What is change management?
According to Prosci, Inc., a leading organization with expertise in change management and user adoption strategies, change management is the discipline that guides how we prepare, equip, and support individuals to successfully adopt change to drive organizational success and outcomes [1].
A well-rounded approach to change management focuses on both the organizational and the people side of change.

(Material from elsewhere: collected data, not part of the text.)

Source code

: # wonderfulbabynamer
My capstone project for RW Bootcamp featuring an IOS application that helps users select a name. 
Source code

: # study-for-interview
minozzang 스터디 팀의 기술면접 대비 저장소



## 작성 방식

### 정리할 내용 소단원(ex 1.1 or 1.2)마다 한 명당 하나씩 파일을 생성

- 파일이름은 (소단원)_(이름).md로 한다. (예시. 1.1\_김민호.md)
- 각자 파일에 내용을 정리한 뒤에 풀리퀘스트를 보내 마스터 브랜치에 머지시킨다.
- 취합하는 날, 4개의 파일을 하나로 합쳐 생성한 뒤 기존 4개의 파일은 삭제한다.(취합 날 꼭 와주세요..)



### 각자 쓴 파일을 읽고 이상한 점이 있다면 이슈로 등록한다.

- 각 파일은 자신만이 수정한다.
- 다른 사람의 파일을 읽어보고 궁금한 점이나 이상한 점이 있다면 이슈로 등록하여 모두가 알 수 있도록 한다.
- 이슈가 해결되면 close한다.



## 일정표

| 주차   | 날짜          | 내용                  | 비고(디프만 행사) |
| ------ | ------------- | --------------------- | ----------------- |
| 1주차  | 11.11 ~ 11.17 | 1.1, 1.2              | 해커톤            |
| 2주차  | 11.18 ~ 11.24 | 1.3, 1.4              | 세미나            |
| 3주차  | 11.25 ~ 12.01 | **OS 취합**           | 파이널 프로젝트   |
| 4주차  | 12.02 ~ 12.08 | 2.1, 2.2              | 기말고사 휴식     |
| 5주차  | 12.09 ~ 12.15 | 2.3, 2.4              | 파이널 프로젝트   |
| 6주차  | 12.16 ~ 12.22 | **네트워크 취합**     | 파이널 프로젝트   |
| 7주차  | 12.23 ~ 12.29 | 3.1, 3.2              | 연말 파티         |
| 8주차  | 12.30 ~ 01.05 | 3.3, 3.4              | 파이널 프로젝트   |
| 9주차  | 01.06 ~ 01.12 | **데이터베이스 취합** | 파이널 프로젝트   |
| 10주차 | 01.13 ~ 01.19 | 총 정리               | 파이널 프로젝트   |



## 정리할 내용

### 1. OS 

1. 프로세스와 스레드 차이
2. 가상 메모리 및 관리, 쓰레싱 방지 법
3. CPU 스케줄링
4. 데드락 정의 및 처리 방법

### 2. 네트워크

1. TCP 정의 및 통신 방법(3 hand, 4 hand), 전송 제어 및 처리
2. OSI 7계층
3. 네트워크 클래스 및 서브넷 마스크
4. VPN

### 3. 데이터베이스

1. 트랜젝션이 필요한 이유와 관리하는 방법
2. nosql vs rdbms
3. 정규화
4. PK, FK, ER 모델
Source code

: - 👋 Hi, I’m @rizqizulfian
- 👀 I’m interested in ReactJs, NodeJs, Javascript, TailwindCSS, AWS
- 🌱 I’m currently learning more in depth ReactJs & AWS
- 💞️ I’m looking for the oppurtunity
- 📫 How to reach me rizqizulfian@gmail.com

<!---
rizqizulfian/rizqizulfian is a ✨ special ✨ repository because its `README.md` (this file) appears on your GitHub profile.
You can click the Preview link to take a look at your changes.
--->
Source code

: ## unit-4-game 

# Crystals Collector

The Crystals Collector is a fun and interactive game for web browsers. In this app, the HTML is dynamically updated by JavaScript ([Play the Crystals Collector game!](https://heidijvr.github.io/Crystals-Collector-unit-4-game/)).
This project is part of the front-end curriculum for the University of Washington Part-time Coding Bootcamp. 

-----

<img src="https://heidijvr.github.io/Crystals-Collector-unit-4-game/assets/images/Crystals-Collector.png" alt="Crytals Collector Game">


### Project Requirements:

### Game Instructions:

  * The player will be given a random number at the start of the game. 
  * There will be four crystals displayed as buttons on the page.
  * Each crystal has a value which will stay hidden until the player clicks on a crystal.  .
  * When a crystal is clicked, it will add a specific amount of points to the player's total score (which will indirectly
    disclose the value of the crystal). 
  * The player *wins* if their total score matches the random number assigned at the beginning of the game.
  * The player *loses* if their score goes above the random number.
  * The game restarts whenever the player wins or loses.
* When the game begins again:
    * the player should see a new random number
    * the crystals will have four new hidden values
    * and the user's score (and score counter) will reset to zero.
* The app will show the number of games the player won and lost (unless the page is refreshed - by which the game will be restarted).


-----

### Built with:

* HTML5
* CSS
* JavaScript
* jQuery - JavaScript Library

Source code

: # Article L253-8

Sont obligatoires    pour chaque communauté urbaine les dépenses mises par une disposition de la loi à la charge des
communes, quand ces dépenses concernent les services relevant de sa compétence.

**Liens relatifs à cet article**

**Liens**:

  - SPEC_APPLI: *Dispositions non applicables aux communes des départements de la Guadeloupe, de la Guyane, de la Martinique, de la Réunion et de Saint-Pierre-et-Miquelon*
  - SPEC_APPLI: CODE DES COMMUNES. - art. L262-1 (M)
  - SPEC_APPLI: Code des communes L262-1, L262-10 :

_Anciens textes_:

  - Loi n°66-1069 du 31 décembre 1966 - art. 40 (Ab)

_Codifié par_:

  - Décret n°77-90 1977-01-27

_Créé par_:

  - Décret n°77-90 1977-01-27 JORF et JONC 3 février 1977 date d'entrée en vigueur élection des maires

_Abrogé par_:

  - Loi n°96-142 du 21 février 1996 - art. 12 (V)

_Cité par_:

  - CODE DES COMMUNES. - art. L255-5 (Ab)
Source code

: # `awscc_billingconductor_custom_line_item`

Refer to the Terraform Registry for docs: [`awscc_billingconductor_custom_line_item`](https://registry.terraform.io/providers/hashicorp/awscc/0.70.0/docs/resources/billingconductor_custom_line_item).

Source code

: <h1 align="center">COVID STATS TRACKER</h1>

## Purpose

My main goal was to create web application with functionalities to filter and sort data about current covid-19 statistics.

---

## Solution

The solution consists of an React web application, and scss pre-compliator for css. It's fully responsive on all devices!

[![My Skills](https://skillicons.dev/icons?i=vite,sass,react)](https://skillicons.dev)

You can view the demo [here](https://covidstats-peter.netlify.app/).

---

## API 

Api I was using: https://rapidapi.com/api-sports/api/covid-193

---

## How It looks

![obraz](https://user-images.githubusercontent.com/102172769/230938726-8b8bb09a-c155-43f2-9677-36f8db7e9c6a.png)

Getting your organization ready for the change
When designing an organizational change management plan, the focus is on the impact on the business and organizational groups like practice groups, offices, regions, and roles. As you prepare your plan, listen to your people and look at the organization’s history. How much change are you asking people to absorb at once? What else is demanding attention? Are your people slogging along with rollout fatigue? Two ways to overcome these issues are by securing sponsors and thoroughly assessing your readiness for change.
Secure sponsors
A critical success factor in a change management program is gaining the support of key sponsors and creating sponsor coalitions. Do you have a sponsor that is engaged, visible, and totally on board and transparent? While it may seem to be a lot to expect from a sponsor, good change management anticipates this need by coaching sponsors on adoption best practices. Creating sponsor coalitions that encourage sponsors to collaborate with and engage each other helps facilitate adoption and improves your organization’s ability to reach its user adoption goals.
Assess readiness
Doing an organizational readiness assessment provides critical insight into the risks and potential ‘gotchas’ before you get started. You can gather data through sources such as interviews, backend analytics, and surveys to assess the following:
- What were the firm’s past experiences with rollouts?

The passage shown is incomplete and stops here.